We eventually arrived in Stratford and found a B&B that would accept two slightly dodgy looking Australian travellers. Stratford itself was quite beautiful as we discovered when we took a short stroll into the centre of town for dinner. Of course, our first meal in the UK was in a pub. The pub was great, the food was great and dessert -- even greater.
We spent the next morning exploring everything Shakespeare. This included visiting the house where he was born, Anne Hathaway's cottage (pictured) and the dwellings of various other family members. (As it turned out, the house where his granddaughter's husband's brother's best friend -- or whoever it was -- lived, was very interesting. In all fairness, the tickets enabled you entry into all of them so we figured we may as well.)
After lunch it was off to Nottingham and Robin Hood country. After driving for hours, we reached Nottingham (and I have to say we were both a little disappointed). We then spent a ridiculous amount of time trying to find the castle by following the insanely inadequate British road signs (is now the time to go on a tangent about the abismal state of the British road signs in general?).

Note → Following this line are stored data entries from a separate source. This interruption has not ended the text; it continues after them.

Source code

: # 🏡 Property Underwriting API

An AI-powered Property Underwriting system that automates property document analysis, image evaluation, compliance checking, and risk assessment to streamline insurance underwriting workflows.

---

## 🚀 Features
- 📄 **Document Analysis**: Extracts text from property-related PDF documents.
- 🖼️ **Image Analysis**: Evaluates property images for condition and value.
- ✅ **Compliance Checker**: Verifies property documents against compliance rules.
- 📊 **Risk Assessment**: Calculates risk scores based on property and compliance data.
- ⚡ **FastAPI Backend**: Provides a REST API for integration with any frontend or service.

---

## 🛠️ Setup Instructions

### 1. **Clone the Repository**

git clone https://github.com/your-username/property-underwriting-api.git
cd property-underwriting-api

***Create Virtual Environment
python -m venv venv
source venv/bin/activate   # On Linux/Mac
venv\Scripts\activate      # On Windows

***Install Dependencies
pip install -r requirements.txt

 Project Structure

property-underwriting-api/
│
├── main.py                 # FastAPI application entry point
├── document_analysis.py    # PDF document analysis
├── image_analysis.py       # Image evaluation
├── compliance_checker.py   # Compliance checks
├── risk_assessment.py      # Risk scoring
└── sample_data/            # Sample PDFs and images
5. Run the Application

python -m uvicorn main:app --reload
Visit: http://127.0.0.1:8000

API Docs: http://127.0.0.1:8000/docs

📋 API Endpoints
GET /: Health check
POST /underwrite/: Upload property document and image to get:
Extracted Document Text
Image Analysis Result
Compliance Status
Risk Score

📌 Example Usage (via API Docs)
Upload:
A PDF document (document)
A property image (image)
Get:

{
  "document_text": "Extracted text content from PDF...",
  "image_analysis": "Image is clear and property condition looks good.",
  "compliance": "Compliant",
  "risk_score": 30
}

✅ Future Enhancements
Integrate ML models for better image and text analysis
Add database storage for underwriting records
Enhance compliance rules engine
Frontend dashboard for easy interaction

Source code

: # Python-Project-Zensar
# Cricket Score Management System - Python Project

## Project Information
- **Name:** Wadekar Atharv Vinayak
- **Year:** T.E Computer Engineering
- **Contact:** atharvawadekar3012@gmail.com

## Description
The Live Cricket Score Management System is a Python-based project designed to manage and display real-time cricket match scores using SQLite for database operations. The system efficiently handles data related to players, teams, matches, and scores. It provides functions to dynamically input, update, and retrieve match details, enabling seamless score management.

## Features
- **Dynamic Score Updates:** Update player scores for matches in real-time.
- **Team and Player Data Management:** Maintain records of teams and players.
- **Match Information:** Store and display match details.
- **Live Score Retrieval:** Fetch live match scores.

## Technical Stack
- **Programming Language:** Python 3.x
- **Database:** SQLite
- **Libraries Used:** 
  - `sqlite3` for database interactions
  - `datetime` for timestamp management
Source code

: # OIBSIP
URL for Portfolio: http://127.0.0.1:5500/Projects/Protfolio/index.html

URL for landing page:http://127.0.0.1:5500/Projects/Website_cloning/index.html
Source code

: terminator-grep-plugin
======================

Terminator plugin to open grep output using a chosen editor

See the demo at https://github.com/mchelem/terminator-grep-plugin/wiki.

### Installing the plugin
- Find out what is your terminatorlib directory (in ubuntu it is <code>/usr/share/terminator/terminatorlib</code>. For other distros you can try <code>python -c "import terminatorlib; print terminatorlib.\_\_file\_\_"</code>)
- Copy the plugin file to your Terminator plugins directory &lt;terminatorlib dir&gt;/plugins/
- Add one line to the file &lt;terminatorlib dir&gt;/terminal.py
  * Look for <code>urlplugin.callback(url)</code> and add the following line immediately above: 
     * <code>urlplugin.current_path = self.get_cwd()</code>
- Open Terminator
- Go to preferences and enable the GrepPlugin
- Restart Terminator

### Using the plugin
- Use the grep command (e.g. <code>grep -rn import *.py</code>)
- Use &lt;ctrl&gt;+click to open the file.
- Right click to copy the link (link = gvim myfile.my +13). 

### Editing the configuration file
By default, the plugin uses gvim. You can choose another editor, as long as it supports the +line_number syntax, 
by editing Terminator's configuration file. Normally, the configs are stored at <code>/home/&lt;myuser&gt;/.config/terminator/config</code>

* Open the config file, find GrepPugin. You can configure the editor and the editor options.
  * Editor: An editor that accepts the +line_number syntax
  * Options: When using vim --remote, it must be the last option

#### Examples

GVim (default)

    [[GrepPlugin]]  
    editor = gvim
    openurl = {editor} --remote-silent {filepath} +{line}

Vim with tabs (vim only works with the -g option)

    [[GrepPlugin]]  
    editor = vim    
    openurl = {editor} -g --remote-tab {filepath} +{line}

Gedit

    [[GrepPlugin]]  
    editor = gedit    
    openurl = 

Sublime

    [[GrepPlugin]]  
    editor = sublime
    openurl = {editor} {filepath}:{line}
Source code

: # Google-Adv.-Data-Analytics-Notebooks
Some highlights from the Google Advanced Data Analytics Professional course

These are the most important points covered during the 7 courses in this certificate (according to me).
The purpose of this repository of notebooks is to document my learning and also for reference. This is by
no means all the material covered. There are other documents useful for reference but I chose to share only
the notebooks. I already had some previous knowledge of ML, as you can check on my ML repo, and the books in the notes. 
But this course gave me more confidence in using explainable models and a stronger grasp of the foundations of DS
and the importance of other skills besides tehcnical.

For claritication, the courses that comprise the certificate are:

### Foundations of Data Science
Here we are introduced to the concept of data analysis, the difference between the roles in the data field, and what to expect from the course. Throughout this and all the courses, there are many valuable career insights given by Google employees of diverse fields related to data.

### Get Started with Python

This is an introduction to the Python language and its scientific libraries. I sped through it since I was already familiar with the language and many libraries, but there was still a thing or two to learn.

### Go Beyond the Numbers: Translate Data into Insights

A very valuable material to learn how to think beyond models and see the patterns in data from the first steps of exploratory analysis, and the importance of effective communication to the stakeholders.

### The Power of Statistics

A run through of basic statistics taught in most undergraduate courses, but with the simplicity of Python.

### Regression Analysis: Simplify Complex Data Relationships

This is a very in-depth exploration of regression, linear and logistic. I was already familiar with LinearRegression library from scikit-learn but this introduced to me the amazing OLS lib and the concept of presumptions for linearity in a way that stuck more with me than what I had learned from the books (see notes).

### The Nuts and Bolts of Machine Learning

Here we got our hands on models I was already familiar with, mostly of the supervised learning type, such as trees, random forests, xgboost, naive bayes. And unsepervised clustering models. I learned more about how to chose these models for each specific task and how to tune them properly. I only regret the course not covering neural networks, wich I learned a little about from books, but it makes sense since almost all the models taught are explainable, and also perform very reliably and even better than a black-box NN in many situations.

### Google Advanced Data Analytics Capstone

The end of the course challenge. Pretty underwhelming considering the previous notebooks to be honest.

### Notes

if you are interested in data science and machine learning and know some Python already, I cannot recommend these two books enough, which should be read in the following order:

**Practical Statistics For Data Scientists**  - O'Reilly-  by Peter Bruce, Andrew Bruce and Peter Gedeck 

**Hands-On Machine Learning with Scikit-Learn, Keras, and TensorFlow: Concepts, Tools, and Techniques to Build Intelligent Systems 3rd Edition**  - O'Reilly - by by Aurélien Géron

Eventually we found it, parked illegally (didn't realize until after -- it's OK we escaped a visit from the parking inspector) and paid to go through the castle gates. That's when we discovered that the castle hasn't existed since the English civil war. Fabulous. Needless to say we didn't stay long.
We then hit the road again in search of a B&B in one of the smaller surrounding towns so we would be closer to Sherwood Forrest which we were exploring the following day. And we drove and we searched and we drove and we searched and we drove and we searched. Not only could we not find a B&B, there seemed to be no evidence of this famed forrest -- no signs, no men in green tights, no arrows whistling through the air. Nothing. We were beginning to dispair. Eventually we found one of the only B&Bs in Mansfield (a not very attractive industrial town). It wasn't the best appointed B&B but it was cheap and the old couple who ran it were very helpful and gave us directions to the forrest the next morning.
And so it was that Tuesday morning found us following a mud-map to Sherwood Forrest. Once there we followed a short circuit trail to the Major Oak. The tree is fenced off and many of the branches are now supported by posts and cables, but it was still very impressive. Scott was most excited to see his first squirrel on this little jaunt into the wilds of England.
Next stop, York. And after looking everywhere, we came to the conclusion that the Grand Old Duke had misplaced his 10 000 men somewhere else. Easy enough to do I'd imagine.
York was very nice. The accomodation was the best so far, and the most expensive. We went for a nice walk along the river, climbed the many stairs that led to Clifford's tower -- that once formed part of York Castle -- and explored the quaint streets in the centre of town.
Today, we finally made it to Edinburgh. We took the scenic coast road, passing through the town where Heartbeat (c'mon, you know, that tradgic English cop-soap show. Been around for years) was filmed. Very exciting. From there we drove through the Yorkshire moors which were beautiful. Miles and miles of rolling hills covered in heather and bracken (which Kelly was very excited to see. It was like all those Enid Blyton stories had come to life). Next stop en route to Edinburgh was the small coastal town of Whitby. We ended up stopping for lunch just outside of town because it was so packed with tourists that it was impossible to find a car park anywhere. The traffic was hideous and on the whole, we were glad to leave Whitby behind. After more scenic dirving, this time through the Northumberland moors, we eventually made it to the Scottish border, and then to Edinburgh.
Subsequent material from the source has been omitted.